Tis the season—Happy New Year Understandably people are preoccupied with happiness— how to be happy, how to stay happy, how to increase the amount of happiness you have in your life. A word that leaps out of any conversation or writing about happiness is gratitude. What place does gratitude play in a person’s happiness quotient?

It’s not so difficult to be grateful when everything is going well. But the challenge of being grateful, when times are difficult, is indeed a challenge. When life throws you a curve ball, which it undoubtedly will, how does one hold on to gratitude?

I am grateful for the people I have in my life, for experiences that enrich my life, and of course for the authors and their books which have always been my life companions. I want to take this time to speak of my gratitude for Natalie Babbitt, one of the most gifted writers who was able to speak the hard truths, but always with a degree of joy and gratitude. Babbitt practiced what Wendell Barry said “Be joyful though you have considered all the facts.”

The world has been diminished with the death of Natalie Babbitt, the author of many books written for children and probably best remembered for her most popular book, Tuck Everlasting.
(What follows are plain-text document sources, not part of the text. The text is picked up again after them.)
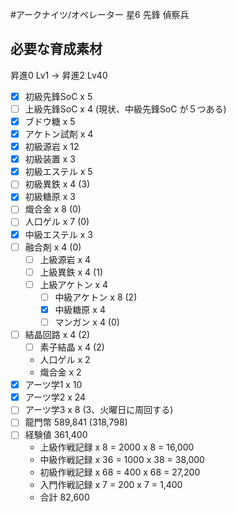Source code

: #アークナイツ/オペレーター
星6 先鋒 偵察兵
## 必要な育成素材
昇進0 Lv1 → 昇進2 Lv40
- [x] 初級先鋒SoC x 5
- [ ] 上級先鋒SoC x 4 (現状、中級先鋒SoC が５つある)
- [x] ブドウ糖 x 5
- [x] アケトン試剤 x 4
- [x] 初級源岩 x 12
- [x] 初級装置 x 3
- [x] 初級エステル x 5
- [ ] 初級異鉄 x 4 (3)
- [x] 初級糖原 x 3
- [ ] 熾合金 x 8 (0)
- [ ] 人口ゲル x 7 (0)
- [x] 中級エステル x 3
- [ ] 融合剤 x 4 (0)
	- [ ] 上級源岩 x 4
	- [ ] 上級異鉄 x 4 (1)
	- [ ] 上級アケトン x 4
		- [ ] 中級アケトン x 8 (2)
		- [x] 中級糖原 x 4
		- [ ] マンガン x 4 (0)
- [ ] 結晶回路 x 4 (2)
	- [ ] 素子結晶 x 4 (2)
	- 人口ゲル x 2
	- 熾合金 x 2
- [x] アーツ学1 x 10
- [x] アーツ学2 x 24
- [ ] アーツ学3 x 8 (3、火曜日に周回する)
- [ ] 龍門幣 589,841 (318,798)
- [ ] 経験値 361,400
	- 上級作戦記録 x 8 = 2000 x 8 = 16,000
	- 中級作戦記録 x 36 = 1000 x 38 = 38,000
	- 初級作戦記録 x 68 = 400 x 68 = 27,200
	- 入門作戦記録 x 7 = 200 x 7 = 1,400
	- 合計 82,600

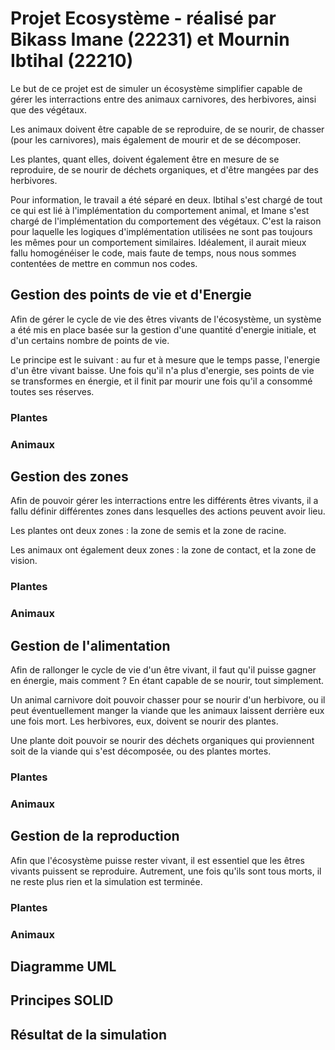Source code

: # Projet Ecosystème - réalisé par Bikass Imane (22231) et Mournin Ibtihal (22210)

Le but de ce projet est de simuler un écosystème simplifier capable de gérer les interractions entre des animaux carnivores, des herbivores, ainsi que des végétaux. 

Les animaux doivent être capable de se reproduire, de se nourir, de chasser (pour les carnivores), mais également de mourir et de se décomposer. 

Les plantes, quant elles, doivent également être en mesure de se reproduire, de se nourir de déchets organiques, et d'être mangées par des herbivores. 

Pour information, le travail a été séparé en deux. Ibtihal s'est chargé de tout ce qui est lié à l'implémentation du comportement animal, et Imane s'est chargé de l'implémentation du comportement des végétaux. C'est la raison pour laquelle les logiques d'implémentation utilisées ne sont pas toujours les mêmes pour un comportement similaires. Idéalement, il aurait mieux fallu homogénéiser le code, mais faute de temps, nous nous sommes contentées de mettre en commun nos codes. 

## Gestion des points de vie et d'Energie

Afin de gérer le cycle de vie des êtres vivants de l'écosystème, un système a été mis en place basée sur la gestion d'une quantité d'energie initiale, et d'un certains nombre de points de vie. 

Le principe est le suivant : au fur et à mesure que le temps passe, l'energie d'un être vivant baisse. Une fois qu'il n'a plus d'energie, ses points de vie se transformes en énergie, et il finit par mourir une fois qu'il a consommé toutes ses réserves. 

### Plantes 

### Animaux

## Gestion des zones 

Afin de pouvoir gérer les interractions entre les différents êtres vivants, il a fallu définir différentes zones dans lesquelles des actions peuvent avoir lieu. 

Les plantes ont deux zones : la zone de semis et la zone de racine. 

Les animaux ont également deux zones : la zone de contact, et la zone de vision. 

### Plantes 

### Animaux

## Gestion de l'alimentation

Afin de rallonger le cycle de vie d'un être vivant, il faut qu'il puisse gagner en énergie, mais comment ? En étant capable de se nourir, tout simplement. 

Un animal carnivore doit pouvoir chasser pour se nourir d'un herbivore, ou il peut éventuellement manger la viande que les animaux laissent derrière eux une fois mort. Les herbivores, eux, doivent se nourir des plantes. 

Une plante doit pouvoir se nourir des déchets organiques qui proviennent soit de la viande qui s'est décomposée, ou des plantes mortes. 

### Plantes 

### Animaux

## Gestion de la reproduction 

Afin que l'écosystème puisse rester vivant, il est essentiel que les êtres vivants puissent se reproduire. Autrement, une fois qu'ils sont tous morts, il ne reste plus rien et la simulation est terminée. 

### Plantes

### Animaux

## Diagramme UML

## Principes SOLID

## Résultat de la simulation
I had the good fortune to participate at a conference where Babbitt was an inspiration in how she was so willing, in her books and in person, to speak her mind, though it often caused a stir. One memory that stands out is when she was asked, why she writes about death in a book for children. Her answer was quintessential Babbitt: if children do not know that life is finite, how will they ever come to appreciate it?  How will they learn to make good choices? Can anyone be grateful for something that is unlimited?

One of my favorite souvenirs from Tuck Everlasting—
“Don't be afraid of death; be afraid of an unlived life.
You don't have to live forever, you just have to live.”
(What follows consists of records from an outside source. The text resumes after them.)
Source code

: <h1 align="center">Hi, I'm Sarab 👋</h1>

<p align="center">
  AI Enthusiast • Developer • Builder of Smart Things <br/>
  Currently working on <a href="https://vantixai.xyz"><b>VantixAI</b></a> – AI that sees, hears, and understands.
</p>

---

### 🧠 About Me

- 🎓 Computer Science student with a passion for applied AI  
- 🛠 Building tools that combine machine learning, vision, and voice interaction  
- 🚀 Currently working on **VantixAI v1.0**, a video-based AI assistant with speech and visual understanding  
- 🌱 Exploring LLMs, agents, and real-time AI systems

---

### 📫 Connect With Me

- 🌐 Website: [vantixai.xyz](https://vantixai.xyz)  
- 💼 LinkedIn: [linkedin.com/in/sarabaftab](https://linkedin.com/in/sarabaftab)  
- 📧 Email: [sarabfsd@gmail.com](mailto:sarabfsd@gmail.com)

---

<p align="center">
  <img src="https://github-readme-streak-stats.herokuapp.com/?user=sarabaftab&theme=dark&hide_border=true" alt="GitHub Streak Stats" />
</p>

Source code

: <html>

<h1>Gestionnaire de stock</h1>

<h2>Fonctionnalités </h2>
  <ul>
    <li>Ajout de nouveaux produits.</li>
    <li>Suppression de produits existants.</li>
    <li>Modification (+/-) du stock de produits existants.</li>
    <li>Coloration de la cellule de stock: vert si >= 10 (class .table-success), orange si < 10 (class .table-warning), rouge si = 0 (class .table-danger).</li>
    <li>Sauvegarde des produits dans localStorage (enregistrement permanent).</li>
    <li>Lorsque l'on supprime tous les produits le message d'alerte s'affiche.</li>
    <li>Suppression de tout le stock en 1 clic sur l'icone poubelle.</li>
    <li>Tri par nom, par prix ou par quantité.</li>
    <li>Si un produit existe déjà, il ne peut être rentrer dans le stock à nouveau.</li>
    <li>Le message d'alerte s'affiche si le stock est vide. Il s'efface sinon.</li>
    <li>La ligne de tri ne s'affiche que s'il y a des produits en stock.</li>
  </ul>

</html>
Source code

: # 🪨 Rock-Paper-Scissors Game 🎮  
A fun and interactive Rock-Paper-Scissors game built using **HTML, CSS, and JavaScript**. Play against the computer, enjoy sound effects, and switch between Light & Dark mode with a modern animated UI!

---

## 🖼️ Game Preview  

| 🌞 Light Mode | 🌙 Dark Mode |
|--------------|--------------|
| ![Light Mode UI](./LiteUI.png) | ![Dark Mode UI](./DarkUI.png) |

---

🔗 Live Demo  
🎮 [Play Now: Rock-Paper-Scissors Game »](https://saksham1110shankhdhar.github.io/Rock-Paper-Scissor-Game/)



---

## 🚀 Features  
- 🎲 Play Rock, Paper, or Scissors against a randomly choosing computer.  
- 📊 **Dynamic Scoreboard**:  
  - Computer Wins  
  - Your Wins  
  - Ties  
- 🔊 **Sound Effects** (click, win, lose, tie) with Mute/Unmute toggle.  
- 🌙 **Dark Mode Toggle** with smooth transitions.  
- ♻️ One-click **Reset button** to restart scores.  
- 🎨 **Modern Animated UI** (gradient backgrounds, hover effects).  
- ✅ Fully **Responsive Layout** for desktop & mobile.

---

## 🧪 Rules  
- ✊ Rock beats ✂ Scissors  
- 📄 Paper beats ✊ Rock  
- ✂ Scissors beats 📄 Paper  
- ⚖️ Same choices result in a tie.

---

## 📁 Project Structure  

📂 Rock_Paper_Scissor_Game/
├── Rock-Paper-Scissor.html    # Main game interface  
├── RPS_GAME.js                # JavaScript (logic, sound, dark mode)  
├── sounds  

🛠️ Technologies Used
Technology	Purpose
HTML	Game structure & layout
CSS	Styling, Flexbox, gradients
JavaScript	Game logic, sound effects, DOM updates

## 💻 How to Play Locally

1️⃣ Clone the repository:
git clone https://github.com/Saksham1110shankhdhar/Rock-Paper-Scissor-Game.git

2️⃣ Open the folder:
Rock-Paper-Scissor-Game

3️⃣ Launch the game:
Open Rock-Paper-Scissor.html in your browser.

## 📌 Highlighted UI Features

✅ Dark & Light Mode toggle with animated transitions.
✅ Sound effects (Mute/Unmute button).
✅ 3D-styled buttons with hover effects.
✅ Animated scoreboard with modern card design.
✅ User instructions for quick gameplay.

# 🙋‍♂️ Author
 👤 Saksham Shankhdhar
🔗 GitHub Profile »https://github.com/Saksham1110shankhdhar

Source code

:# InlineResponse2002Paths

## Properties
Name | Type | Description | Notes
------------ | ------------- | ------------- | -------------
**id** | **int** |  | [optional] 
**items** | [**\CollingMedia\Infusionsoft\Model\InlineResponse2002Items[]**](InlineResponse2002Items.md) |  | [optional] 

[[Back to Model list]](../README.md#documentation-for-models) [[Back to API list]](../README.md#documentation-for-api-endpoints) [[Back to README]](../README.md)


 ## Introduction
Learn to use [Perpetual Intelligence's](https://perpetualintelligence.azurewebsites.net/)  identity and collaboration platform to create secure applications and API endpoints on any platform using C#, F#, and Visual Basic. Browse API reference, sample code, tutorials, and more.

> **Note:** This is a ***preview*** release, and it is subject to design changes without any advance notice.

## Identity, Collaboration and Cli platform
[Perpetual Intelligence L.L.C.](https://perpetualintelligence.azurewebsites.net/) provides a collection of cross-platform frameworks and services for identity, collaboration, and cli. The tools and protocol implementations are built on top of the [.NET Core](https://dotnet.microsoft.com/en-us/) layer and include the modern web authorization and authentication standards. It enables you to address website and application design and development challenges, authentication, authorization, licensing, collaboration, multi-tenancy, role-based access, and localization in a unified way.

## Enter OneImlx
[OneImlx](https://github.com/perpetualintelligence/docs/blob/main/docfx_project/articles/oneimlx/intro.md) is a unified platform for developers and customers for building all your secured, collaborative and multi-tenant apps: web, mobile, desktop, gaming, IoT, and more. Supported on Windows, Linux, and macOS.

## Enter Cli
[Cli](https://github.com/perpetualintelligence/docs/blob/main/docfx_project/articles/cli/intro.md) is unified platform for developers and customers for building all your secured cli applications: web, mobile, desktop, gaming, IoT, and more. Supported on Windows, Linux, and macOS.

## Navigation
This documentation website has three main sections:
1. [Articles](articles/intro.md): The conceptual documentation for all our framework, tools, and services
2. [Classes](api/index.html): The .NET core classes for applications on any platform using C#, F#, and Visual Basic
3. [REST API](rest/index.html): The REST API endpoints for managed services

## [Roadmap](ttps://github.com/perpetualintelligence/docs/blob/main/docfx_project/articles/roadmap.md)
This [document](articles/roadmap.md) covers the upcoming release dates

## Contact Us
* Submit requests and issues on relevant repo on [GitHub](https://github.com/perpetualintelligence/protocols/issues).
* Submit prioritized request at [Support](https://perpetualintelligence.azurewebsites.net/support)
Parents often worry that books about death, loss, sadness, illness—the difficult moments in life—will frighten children. The reality is that these subjects are often difficult to discuss and parents shy away from the very conversations children need, so as not to be frightened. I say, let a book do the heavy lifting—let a book ask its own questions and the conversation your child is ready for will come forth. The very best of books about death and loss are usually more about the affirming nature of life.

Tuck is a character every parent and child should know—he has a big heart and a gentle wisdom he is eager to share.

 “Everything's a wheel, turning and turning, never stopping. The frogs is part of it, and the bugs, and the fish, and the wood thrush, too. And people. But never the same ones. Always coming in new, always growing and changing, and always moving on. That's the way it's supposed to be. That's the way it is.”

Thank You Natalie Babbitt for giving us so many stories and characters that are the very best life companions anyone could ask for.